▶ _Exercise_
Please return every line of the records that contains the word "using".
○ ○ ○ ○ ○
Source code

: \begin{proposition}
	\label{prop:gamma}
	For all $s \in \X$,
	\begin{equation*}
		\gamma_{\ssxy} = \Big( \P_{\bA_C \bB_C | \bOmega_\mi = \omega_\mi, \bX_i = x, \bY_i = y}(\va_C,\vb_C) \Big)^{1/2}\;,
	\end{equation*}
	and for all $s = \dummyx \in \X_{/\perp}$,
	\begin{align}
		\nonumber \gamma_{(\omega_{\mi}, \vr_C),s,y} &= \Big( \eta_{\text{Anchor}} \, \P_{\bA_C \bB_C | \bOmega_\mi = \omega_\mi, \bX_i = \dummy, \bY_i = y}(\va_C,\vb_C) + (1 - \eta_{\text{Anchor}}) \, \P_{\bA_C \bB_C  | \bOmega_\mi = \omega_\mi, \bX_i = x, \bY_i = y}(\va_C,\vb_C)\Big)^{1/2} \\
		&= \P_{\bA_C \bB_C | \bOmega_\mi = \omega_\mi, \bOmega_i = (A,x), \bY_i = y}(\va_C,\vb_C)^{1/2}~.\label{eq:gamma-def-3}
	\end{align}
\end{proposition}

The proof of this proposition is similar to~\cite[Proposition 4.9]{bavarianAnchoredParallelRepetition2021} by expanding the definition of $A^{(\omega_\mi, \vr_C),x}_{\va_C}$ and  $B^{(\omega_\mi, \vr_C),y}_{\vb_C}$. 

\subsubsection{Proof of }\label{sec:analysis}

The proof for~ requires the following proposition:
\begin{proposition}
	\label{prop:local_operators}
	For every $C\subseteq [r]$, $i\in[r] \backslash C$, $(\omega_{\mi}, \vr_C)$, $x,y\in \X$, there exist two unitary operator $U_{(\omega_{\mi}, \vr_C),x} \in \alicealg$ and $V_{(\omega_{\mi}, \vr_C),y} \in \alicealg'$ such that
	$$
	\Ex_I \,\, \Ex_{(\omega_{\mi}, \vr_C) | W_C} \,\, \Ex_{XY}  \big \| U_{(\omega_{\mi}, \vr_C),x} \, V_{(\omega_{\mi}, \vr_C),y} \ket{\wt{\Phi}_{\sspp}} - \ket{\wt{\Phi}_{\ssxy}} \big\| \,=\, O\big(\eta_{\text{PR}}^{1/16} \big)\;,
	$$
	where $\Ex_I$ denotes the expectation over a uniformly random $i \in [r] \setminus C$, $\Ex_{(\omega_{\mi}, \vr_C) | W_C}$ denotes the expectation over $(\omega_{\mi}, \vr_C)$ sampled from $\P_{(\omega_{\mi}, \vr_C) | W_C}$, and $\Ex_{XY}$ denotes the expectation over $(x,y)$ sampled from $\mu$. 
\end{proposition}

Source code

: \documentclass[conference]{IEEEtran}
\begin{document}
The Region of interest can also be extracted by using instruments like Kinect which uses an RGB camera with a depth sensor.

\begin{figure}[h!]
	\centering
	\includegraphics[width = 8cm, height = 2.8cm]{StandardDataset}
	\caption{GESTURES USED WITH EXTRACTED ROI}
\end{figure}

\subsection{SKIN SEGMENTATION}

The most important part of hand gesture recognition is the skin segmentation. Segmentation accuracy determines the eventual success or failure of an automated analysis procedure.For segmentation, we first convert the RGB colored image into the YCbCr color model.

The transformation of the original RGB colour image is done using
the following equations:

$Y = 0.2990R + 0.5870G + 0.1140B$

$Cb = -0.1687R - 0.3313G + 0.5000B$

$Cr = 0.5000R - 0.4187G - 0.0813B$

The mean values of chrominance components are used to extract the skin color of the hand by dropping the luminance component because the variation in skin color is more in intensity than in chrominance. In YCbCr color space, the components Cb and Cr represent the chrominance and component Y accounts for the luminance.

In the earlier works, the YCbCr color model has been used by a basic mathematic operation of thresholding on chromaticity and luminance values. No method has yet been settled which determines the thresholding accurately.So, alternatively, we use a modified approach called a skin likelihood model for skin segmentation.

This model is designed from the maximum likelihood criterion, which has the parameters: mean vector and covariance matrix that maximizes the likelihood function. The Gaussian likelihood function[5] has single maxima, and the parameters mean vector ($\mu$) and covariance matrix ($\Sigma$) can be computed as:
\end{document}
○ ○ ○ ○ ○
▶ _Answer space_
The Region of interest can also be extracted by using instruments like Kinect which uses an RGB camera with a depth sensor.
The transformation of the original RGB colour image is done using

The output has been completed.